== Description of the task ==
Repeat the listing verbatim. Drop any pictures.

== Exercise material ==

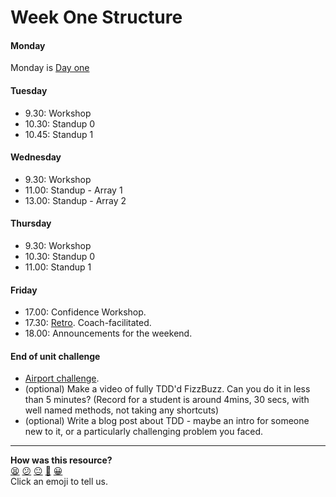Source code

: # Week One Structure

#### Monday

Monday is [Day one](./day_one.md)

#### Tuesday

- 9.30: Workshop
- 10.30: Standup 0
- 10.45: Standup 1

#### Wednesday

- 9.30: Workshop
- 11.00: Standup - Array 1
- 13.00: Standup - Array 2

#### Thursday

- 9.30: Workshop
- 10.30: Standup 0
- 11.00: Standup 1

#### Friday

- 17.00: Confidence Workshop.
- 17.30: [Retro](https://github.com/makersacademy/course/blob/master/pills/student_retrospective.md). Coach-facilitated.
- 18.00: Announcements for the weekend.

#### End of unit challenge

- [Airport challenge](https://github.com/makersacademy/airport_challenge).
- (optional) Make a video of fully TDD'd FizzBuzz. Can you do it in less than 5 minutes? (Record for a student is around 4mins, 30 secs, with well named methods, not taking any shortcuts)
- (optional) Write a blog post about TDD - maybe an intro for someone new to it, or a particularly challenging problem you faced.

<!-- BEGIN GENERATED SECTION DO NOT EDIT -->

---

**How was this resource?**  
[😫](https://airtable.com/shrUJ3t7KLMqVRFKR?prefill_Repository=course&prefill_File=sequence/remote/week01.md&prefill_Sentiment=😫) [😕](https://airtable.com/shrUJ3t7KLMqVRFKR?prefill_Repository=course&prefill_File=sequence/remote/week01.md&prefill_Sentiment=😕) [😐](https://airtable.com/shrUJ3t7KLMqVRFKR?prefill_Repository=course&prefill_File=sequence/remote/week01.md&prefill_Sentiment=😐) [🙂](https://airtable.com/shrUJ3t7KLMqVRFKR?prefill_Repository=course&prefill_File=sequence/remote/week01.md&prefill_Sentiment=🙂) [😀](https://airtable.com/shrUJ3t7KLMqVRFKR?prefill_Repository=course&prefill_File=sequence/remote/week01.md&prefill_Sentiment=😀)  
Click an emoji to tell us.

<!-- END GENERATED SECTION DO NOT EDIT -->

== Written solution ==
Source code

: # Week One Structure

#### Monday

Monday is [Day one](./day_one.md)

#### Tuesday

- 9.30: Workshop
- 10.30: Standup 0
- 10.45: Standup 1

#### Wednesday

- 9.30: Workshop
- 11.00: Standup - Array 1
- 13.00: Standup - Array 2

#### Thursday

- 9.30: Workshop
- 10.30: Standup 0
- 11.00: Standup 1

#### Friday

- 17.00: Confidence Workshop.
- 17.30: [Retro](https://github.com/makersacademy/course/blob/master/pills/student_retrospective.md). Coach-facilitated.
- 18.00: Announcements for the weekend.

#### End of unit challenge

- [Airport challenge](https://github.com/makersacademy/airport_challenge).
- (optional) Make a video of fully TDD'd FizzBuzz. Can you do it in less than 5 minutes? (Record for a student is around 4mins, 30 secs, with well named methods, not taking any shortcuts)
- (optional) Write a blog post about TDD - maybe an intro for someone new to it, or a particularly challenging problem you faced.

<!-- BEGIN GENERATED SECTION DO NOT EDIT -->

---

**How was this resource?**  
[😫](https://airtable.com/shrUJ3t7KLMqVRFKR?prefill_Repository=course&prefill_File=sequence/remote/week01.md&prefill_Sentiment=😫) [😕](https://airtable.com/shrUJ3t7KLMqVRFKR?prefill_Repository=course&prefill_File=sequence/remote/week01.md&prefill_Sentiment=😕) [😐](https://airtable.com/shrUJ3t7KLMqVRFKR?prefill_Repository=course&prefill_File=sequence/remote/week01.md&prefill_Sentiment=😐) [🙂](https://airtable.com/shrUJ3t7KLMqVRFKR?prefill_Repository=course&prefill_File=sequence/remote/week01.md&prefill_Sentiment=🙂) [😀](https://airtable.com/shrUJ3t7KLMqVRFKR?prefill_Repository=course&prefill_File=sequence/remote/week01.md&prefill_Sentiment=😀)  
Click an emoji to tell us.

<!-- END GENERATED SECTION DO NOT EDIT -->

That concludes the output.